What the exercise asks
Restate the listing below word for word; no pictures belong in the copy.

Recorded data
──────────────────────────────

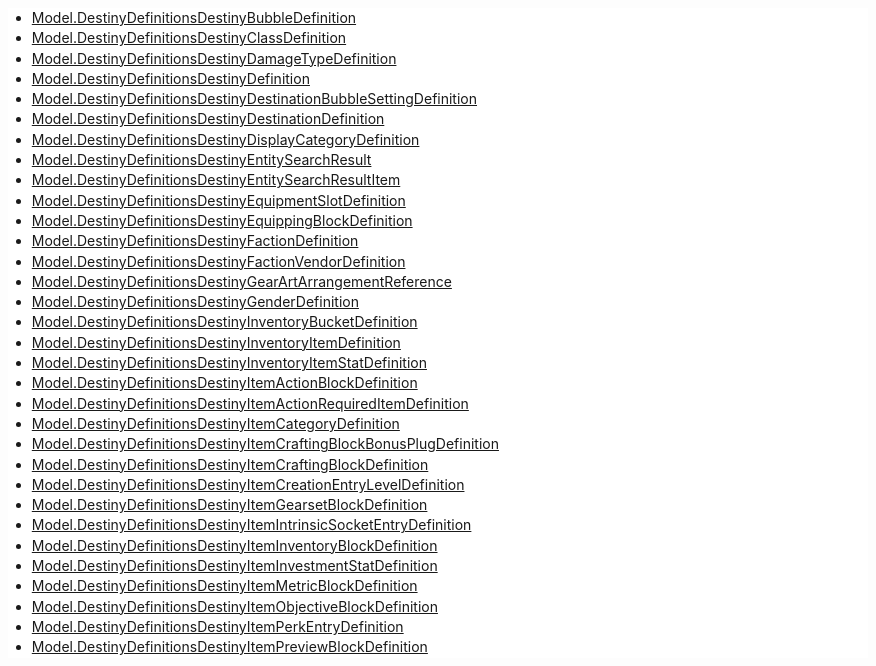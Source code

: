  - [Model.DestinyDefinitionsDestinyBubbleDefinition](docs/DestinyDefinitionsDestinyBubbleDefinition.md)
 - [Model.DestinyDefinitionsDestinyClassDefinition](docs/DestinyDefinitionsDestinyClassDefinition.md)
 - [Model.DestinyDefinitionsDestinyDamageTypeDefinition](docs/DestinyDefinitionsDestinyDamageTypeDefinition.md)
 - [Model.DestinyDefinitionsDestinyDefinition](docs/DestinyDefinitionsDestinyDefinition.md)
 - [Model.DestinyDefinitionsDestinyDestinationBubbleSettingDefinition](docs/DestinyDefinitionsDestinyDestinationBubbleSettingDefinition.md)
 - [Model.DestinyDefinitionsDestinyDestinationDefinition](docs/DestinyDefinitionsDestinyDestinationDefinition.md)
 - [Model.DestinyDefinitionsDestinyDisplayCategoryDefinition](docs/DestinyDefinitionsDestinyDisplayCategoryDefinition.md)
 - [Model.DestinyDefinitionsDestinyEntitySearchResult](docs/DestinyDefinitionsDestinyEntitySearchResult.md)
 - [Model.DestinyDefinitionsDestinyEntitySearchResultItem](docs/DestinyDefinitionsDestinyEntitySearchResultItem.md)
 - [Model.DestinyDefinitionsDestinyEquipmentSlotDefinition](docs/DestinyDefinitionsDestinyEquipmentSlotDefinition.md)
 - [Model.DestinyDefinitionsDestinyEquippingBlockDefinition](docs/DestinyDefinitionsDestinyEquippingBlockDefinition.md)
 - [Model.DestinyDefinitionsDestinyFactionDefinition](docs/DestinyDefinitionsDestinyFactionDefinition.md)
 - [Model.DestinyDefinitionsDestinyFactionVendorDefinition](docs/DestinyDefinitionsDestinyFactionVendorDefinition.md)
 - [Model.DestinyDefinitionsDestinyGearArtArrangementReference](docs/DestinyDefinitionsDestinyGearArtArrangementReference.md)
 - [Model.DestinyDefinitionsDestinyGenderDefinition](docs/DestinyDefinitionsDestinyGenderDefinition.md)
 - [Model.DestinyDefinitionsDestinyInventoryBucketDefinition](docs/DestinyDefinitionsDestinyInventoryBucketDefinition.md)
 - [Model.DestinyDefinitionsDestinyInventoryItemDefinition](docs/DestinyDefinitionsDestinyInventoryItemDefinition.md)
 - [Model.DestinyDefinitionsDestinyInventoryItemStatDefinition](docs/DestinyDefinitionsDestinyInventoryItemStatDefinition.md)
 - [Model.DestinyDefinitionsDestinyItemActionBlockDefinition](docs/DestinyDefinitionsDestinyItemActionBlockDefinition.md)
 - [Model.DestinyDefinitionsDestinyItemActionRequiredItemDefinition](docs/DestinyDefinitionsDestinyItemActionRequiredItemDefinition.md)
 - [Model.DestinyDefinitionsDestinyItemCategoryDefinition](docs/DestinyDefinitionsDestinyItemCategoryDefinition.md)
 - [Model.DestinyDefinitionsDestinyItemCraftingBlockBonusPlugDefinition](docs/DestinyDefinitionsDestinyItemCraftingBlockBonusPlugDefinition.md)
 - [Model.DestinyDefinitionsDestinyItemCraftingBlockDefinition](docs/DestinyDefinitionsDestinyItemCraftingBlockDefinition.md)
 - [Model.DestinyDefinitionsDestinyItemCreationEntryLevelDefinition](docs/DestinyDefinitionsDestinyItemCreationEntryLevelDefinition.md)
 - [Model.DestinyDefinitionsDestinyItemGearsetBlockDefinition](docs/DestinyDefinitionsDestinyItemGearsetBlockDefinition.md)
 - [Model.DestinyDefinitionsDestinyItemIntrinsicSocketEntryDefinition](docs/DestinyDefinitionsDestinyItemIntrinsicSocketEntryDefinition.md)
 - [Model.DestinyDefinitionsDestinyItemInventoryBlockDefinition](docs/DestinyDefinitionsDestinyItemInventoryBlockDefinition.md)
 - [Model.DestinyDefinitionsDestinyItemInvestmentStatDefinition](docs/DestinyDefinitionsDestinyItemInvestmentStatDefinition.md)
 - [Model.DestinyDefinitionsDestinyItemMetricBlockDefinition](docs/DestinyDefinitionsDestinyItemMetricBlockDefinition.md)
 - [Model.DestinyDefinitionsDestinyItemObjectiveBlockDefinition](docs/DestinyDefinitionsDestinyItemObjectiveBlockDefinition.md)
 - [Model.DestinyDefinitionsDestinyItemPerkEntryDefinition](docs/DestinyDefinitionsDestinyItemPerkEntryDefinition.md)
 - [Model.DestinyDefinitionsDestinyItemPreviewBlockDefinition](docs/DestinyDefinitionsDestinyItemPreviewBlockDefinition.md)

──────────────────────────────

Exercise response
Source code

:  - [Model.DestinyDefinitionsDestinyBubbleDefinition](docs/DestinyDefinitionsDestinyBubbleDefinition.md)
 - [Model.DestinyDefinitionsDestinyClassDefinition](docs/DestinyDefinitionsDestinyClassDefinition.md)
 - [Model.DestinyDefinitionsDestinyDamageTypeDefinition](docs/DestinyDefinitionsDestinyDamageTypeDefinition.md)
 - [Model.DestinyDefinitionsDestinyDefinition](docs/DestinyDefinitionsDestinyDefinition.md)
 - [Model.DestinyDefinitionsDestinyDestinationBubbleSettingDefinition](docs/DestinyDefinitionsDestinyDestinationBubbleSettingDefinition.md)
 - [Model.DestinyDefinitionsDestinyDestinationDefinition](docs/DestinyDefinitionsDestinyDestinationDefinition.md)
 - [Model.DestinyDefinitionsDestinyDisplayCategoryDefinition](docs/DestinyDefinitionsDestinyDisplayCategoryDefinition.md)
 - [Model.DestinyDefinitionsDestinyEntitySearchResult](docs/DestinyDefinitionsDestinyEntitySearchResult.md)
 - [Model.DestinyDefinitionsDestinyEntitySearchResultItem](docs/DestinyDefinitionsDestinyEntitySearchResultItem.md)
 - [Model.DestinyDefinitionsDestinyEquipmentSlotDefinition](docs/DestinyDefinitionsDestinyEquipmentSlotDefinition.md)
 - [Model.DestinyDefinitionsDestinyEquippingBlockDefinition](docs/DestinyDefinitionsDestinyEquippingBlockDefinition.md)
 - [Model.DestinyDefinitionsDestinyFactionDefinition](docs/DestinyDefinitionsDestinyFactionDefinition.md)
 - [Model.DestinyDefinitionsDestinyFactionVendorDefinition](docs/DestinyDefinitionsDestinyFactionVendorDefinition.md)
 - [Model.DestinyDefinitionsDestinyGearArtArrangementReference](docs/DestinyDefinitionsDestinyGearArtArrangementReference.md)
 - [Model.DestinyDefinitionsDestinyGenderDefinition](docs/DestinyDefinitionsDestinyGenderDefinition.md)
 - [Model.DestinyDefinitionsDestinyInventoryBucketDefinition](docs/DestinyDefinitionsDestinyInventoryBucketDefinition.md)
 - [Model.DestinyDefinitionsDestinyInventoryItemDefinition](docs/DestinyDefinitionsDestinyInventoryItemDefinition.md)
 - [Model.DestinyDefinitionsDestinyInventoryItemStatDefinition](docs/DestinyDefinitionsDestinyInventoryItemStatDefinition.md)
 - [Model.DestinyDefinitionsDestinyItemActionBlockDefinition](docs/DestinyDefinitionsDestinyItemActionBlockDefinition.md)
 - [Model.DestinyDefinitionsDestinyItemActionRequiredItemDefinition](docs/DestinyDefinitionsDestinyItemActionRequiredItemDefinition.md)
 - [Model.DestinyDefinitionsDestinyItemCategoryDefinition](docs/DestinyDefinitionsDestinyItemCategoryDefinition.md)
 - [Model.DestinyDefinitionsDestinyItemCraftingBlockBonusPlugDefinition](docs/DestinyDefinitionsDestinyItemCraftingBlockBonusPlugDefinition.md)
 - [Model.DestinyDefinitionsDestinyItemCraftingBlockDefinition](docs/DestinyDefinitionsDestinyItemCraftingBlockDefinition.md)
 - [Model.DestinyDefinitionsDestinyItemCreationEntryLevelDefinition](docs/DestinyDefinitionsDestinyItemCreationEntryLevelDefinition.md)
 - [Model.DestinyDefinitionsDestinyItemGearsetBlockDefinition](docs/DestinyDefinitionsDestinyItemGearsetBlockDefinition.md)
 - [Model.DestinyDefinitionsDestinyItemIntrinsicSocketEntryDefinition](docs/DestinyDefinitionsDestinyItemIntrinsicSocketEntryDefinition.md)
 - [Model.DestinyDefinitionsDestinyItemInventoryBlockDefinition](docs/DestinyDefinitionsDestinyItemInventoryBlockDefinition.md)
 - [Model.DestinyDefinitionsDestinyItemInvestmentStatDefinition](docs/DestinyDefinitionsDestinyItemInvestmentStatDefinition.md)
 - [Model.DestinyDefinitionsDestinyItemMetricBlockDefinition](docs/DestinyDefinitionsDestinyItemMetricBlockDefinition.md)
 - [Model.DestinyDefinitionsDestinyItemObjectiveBlockDefinition](docs/DestinyDefinitionsDestinyItemObjectiveBlockDefinition.md)
 - [Model.DestinyDefinitionsDestinyItemPerkEntryDefinition](docs/DestinyDefinitionsDestinyItemPerkEntryDefinition.md)
 - [Model.DestinyDefinitionsDestinyItemPreviewBlockDefinition](docs/DestinyDefinitionsDestinyItemPreviewBlockDefinition.md)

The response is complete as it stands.